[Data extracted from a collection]

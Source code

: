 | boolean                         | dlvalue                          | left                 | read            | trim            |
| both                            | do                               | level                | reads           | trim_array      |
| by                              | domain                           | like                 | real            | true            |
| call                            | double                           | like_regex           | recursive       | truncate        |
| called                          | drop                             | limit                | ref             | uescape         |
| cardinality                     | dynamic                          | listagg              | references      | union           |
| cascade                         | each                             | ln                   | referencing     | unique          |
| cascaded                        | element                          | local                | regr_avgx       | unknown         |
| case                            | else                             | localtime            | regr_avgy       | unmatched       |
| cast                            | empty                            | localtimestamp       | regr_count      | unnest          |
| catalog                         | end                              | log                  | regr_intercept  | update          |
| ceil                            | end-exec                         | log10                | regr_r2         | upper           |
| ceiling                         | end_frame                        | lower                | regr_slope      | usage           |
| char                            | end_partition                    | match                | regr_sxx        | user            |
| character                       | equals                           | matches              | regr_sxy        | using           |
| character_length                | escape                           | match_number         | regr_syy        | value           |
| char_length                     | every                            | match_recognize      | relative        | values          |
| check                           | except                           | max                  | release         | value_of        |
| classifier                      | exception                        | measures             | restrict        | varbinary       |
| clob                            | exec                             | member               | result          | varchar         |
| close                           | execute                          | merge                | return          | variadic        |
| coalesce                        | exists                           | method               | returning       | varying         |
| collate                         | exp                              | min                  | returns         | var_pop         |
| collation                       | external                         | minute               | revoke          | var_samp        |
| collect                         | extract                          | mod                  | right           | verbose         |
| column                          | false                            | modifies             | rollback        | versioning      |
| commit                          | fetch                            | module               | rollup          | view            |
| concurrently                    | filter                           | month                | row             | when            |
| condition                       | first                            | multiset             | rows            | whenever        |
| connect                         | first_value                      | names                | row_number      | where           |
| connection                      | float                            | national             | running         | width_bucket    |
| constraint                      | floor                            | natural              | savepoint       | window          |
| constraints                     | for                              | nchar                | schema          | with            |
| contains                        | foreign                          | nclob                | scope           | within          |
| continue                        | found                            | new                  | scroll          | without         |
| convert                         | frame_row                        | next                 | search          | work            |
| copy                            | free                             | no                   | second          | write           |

PROBLEM STATEMENT -
Transcribe each record shown above, exactly.

SOLUTION BELOW -
Source code

: | boolean                         | dlvalue                          | left                 | read            | trim            |
| both                            | do                               | level                | reads           | trim_array      |
| by                              | domain                           | like                 | real            | true            |
| call                            | double                           | like_regex           | recursive       | truncate        |
| called                          | drop                             | limit                | ref             | uescape         |
| cardinality                     | dynamic                          | listagg              | references      | union           |
| cascade                         | each                             | ln                   | referencing     | unique          |
| cascaded                        | element                          | local                | regr_avgx       | unknown         |
| case                            | else                             | localtime            | regr_avgy       | unmatched       |
| cast                            | empty                            | localtimestamp       | regr_count      | unnest          |
| catalog                         | end                              | log                  | regr_intercept  | update          |
| ceil                            | end-exec                         | log10                | regr_r2         | upper           |
| ceiling                         | end_frame                        | lower                | regr_slope      | usage           |
| char                            | end_partition                    | match                | regr_sxx        | user            |
| character                       | equals                           | matches              | regr_sxy        | using           |
| character_length                | escape                           | match_number         | regr_syy        | value           |
| char_length                     | every                            | match_recognize      | relative        | values          |
| check                           | except                           | max                  | release         | value_of        |
| classifier                      | exception                        | measures             | restrict        | varbinary       |
| clob                            | exec                             | member               | result          | varchar         |
| close                           | execute                          | merge                | return          | variadic        |
| coalesce                        | exists                           | method               | returning       | varying         |
| collate                         | exp                              | min                  | returns         | var_pop         |
| collation                       | external                         | minute               | revoke          | var_samp        |
| collect                         | extract                          | mod                  | right           | verbose         |
| column                          | false                            | modifies             | rollback        | versioning      |
| commit                          | fetch                            | module               | rollup          | view            |
| concurrently                    | filter                           | month                | row             | when            |
| condition                       | first                            | multiset             | rows            | whenever        |
| connect                         | first_value                      | names                | row_number      | where           |
| connection                      | float                            | national             | running         | width_bucket    |
| constraint                      | floor                            | natural              | savepoint       | window          |
| constraints                     | for                              | nchar                | schema          | with            |
| contains                        | foreign                          | nclob                | scope           | within          |
| continue                        | found                            | new                  | scroll          | without         |
| convert                         | frame_row                        | next                 | search          | work            |
| copy                            | free                             | no                   | second          | write           |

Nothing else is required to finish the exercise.